By saying that we need to reinvoke melodrama as the constitutive force behind much of what we call quality television, it’s not just to remind critics of the culturally low form that embodies much of what they like about current tv. That is not, in itself, much of a point – and I suspect that most of the scholars embracing the narrative complexity of quality tv would be quick to point out that its antecedents lie in soaps and other “low” serial forms (Mittell certainly does). More importantly, though, I’d like to suggest that our ability even to identify narrative complexity and see it as a marker of quality television is itself an act not of aesthetic, but cultural, recognition. Complexity isn’t just something we find in a text; it’s something we bring to a text – and our recognition of certain characters as meaningfully conflicted, their narrative and moral dilemmas agonizingly or beguilingly puzzling, is a cultural identification.

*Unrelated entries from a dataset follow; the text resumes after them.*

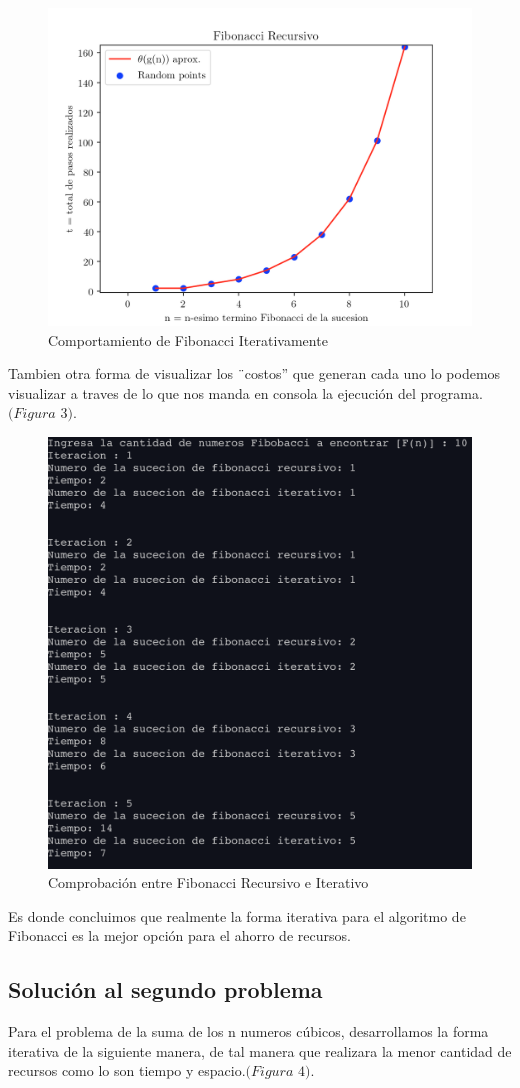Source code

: \documentclass[12pt,twoside]{article}
\begin{document}
\begin{figure}
  \centering
    \includegraphics[height=0.5\textwidth]{Figure2}
  \caption{Comportamiento de Fibonacci Iterativamente}
  \label{fig:ejemplo2}
\end{figure}

Tambien otra forma de visualizar los ¨costos'' que generan cada uno lo podemos visualizar a traves de lo que nos manda en consola
la ejecuci\'on del programa.$(Figura$ $3)$.

\begin{figure}
  \centering
    \includegraphics[height=0.5\textwidth]{Figure3}
  \caption{Comprobaci\'on entre Fibonacci Recursivo e Iterativo}
  \label{fig:ejemplo2}
\end{figure}

Es donde concluimos que realmente la forma iterativa para el algoritmo de Fibonacci es la mejor opci\'on para el ahorro de recursos.

\subsection{\textbf{Soluci\'on al segundo problema}}

Para el problema de la suma de los n numeros c\'ubicos, desarrollamos la forma iterativa de la siguiente manera, de tal manera que
realizara la menor cantidad de recursos como lo son tiempo y espacio.$(Figura$ $4)$.
\end{document}
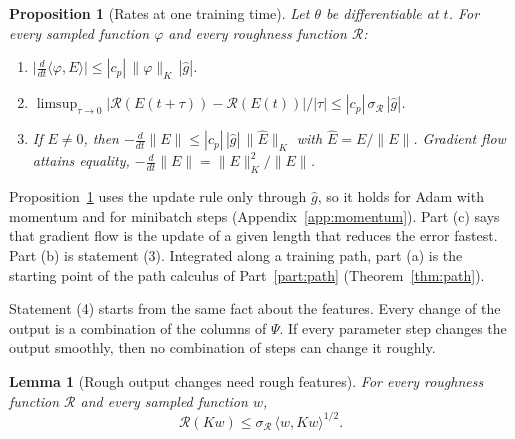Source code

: \documentclass[11pt]{article}
\newtheorem{lemma}{Lemma}
\newtheorem{proposition}{Proposition}
\theoremstyle{definition}
\theoremstyle{remark}
\newcommand{\Rgh}{\mathcal{R}}           %
\newcommand{\sR}{\sigma_{\Rgh}}
\newcommand{\ip}[2]{\langle #1,#2\rangle}
\begin{document}
\begin{proposition}[Rates at one training time]\label{prop:rates}
Let $\theta$ be differentiable at $t$.
For every sampled function $\varphi$ and every roughness function $\Rgh$:
\begin{enumerate}[label=(\alph*)]
\item $\big|\tfrac{d}{dt}\ip{\varphi}{E}\big| \le |c_p|\,\|\varphi\|_K\,|\hat g|$.
\item $\limsup_{\tau\to0}\big|\Rgh(E(t+\tau)) - \Rgh(E(t))\big|/|\tau| \le |c_p|\,\sR\,|\hat g|$.
\item If $E \neq 0$, then $-\tfrac{d}{dt}\|E\| \le |c_p|\,|\hat g|\,\|\hat E\|_K$ with $\hat E = E/\|E\|$. Gradient flow attains equality, $-\tfrac{d}{dt}\|E\| = \|E\|_K^2/\|E\|$.
\end{enumerate}
\end{proposition}

Proposition~\ref{prop:rates} uses the update rule only through $\hat g$, so it holds for Adam with momentum and for minibatch steps (Appendix~\ref{app:momentum}).
Part (c) says that gradient flow is the update of a given length that reduces the error fastest.
Part (b) is statement (3).
Integrated along a training path, part (a) is the starting point of the path calculus of Part~\ref{part:path} (Theorem~\ref{thm:path}).

Statement (4) starts from the same fact about the features.
Every change of the output is a combination of the columns of $\Psi$.
If every parameter step changes the output smoothly, then no combination of steps can change it roughly.

\begin{lemma}[Rough output changes need rough features]\label{lem:mech}
For every roughness function $\Rgh$ and every sampled function $w$,
\begin{equation}\label{eq:mech}
\Rgh(Kw) \le \sR\,\ip{w}{Kw}^{1/2}.
\end{equation}
\end{lemma}
\end{document}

I’d like to see us talk more about melodrama and contemporary quality television not just as an ameliorative, cathartic symbolic resolution of social anxieties, but as a mechanism for the registering of political dreams....

Lost has become an idealized ur-text of television’s aesthetic possibilities, with a complex mythology interwoven with a serialized character drama, all embraced by a knowing, literate fan community. We might productively read the gendered politics of television scholarship against the show’s central narrative preoccupation with paternity, patriarchy, and masculinity....

While much recent television scholarship has seemingly moved beyond the field’s roots in feminist media criticism, it often does so by re-embracing the gendered hierarchies that made the medium an object of critical and popular scorn. And while “quality television” is a complicated aggregation of industry discourses, aesthetic norms, audience practices and politics, it’s also, at least historically, a political demand – a kind of Jamesonian hermeneutic dream of being… different. I’d like to urge some skepticism about celebrating television’s new golden age of aesthetic quality. By becoming “legitimate,” we risk eliding our field’s history of politically and culturally invested scholarship. And as the characters of Lost might yet one day learn, the search for legitimacy entails great cost, while illegitimacy has intriguing rewards.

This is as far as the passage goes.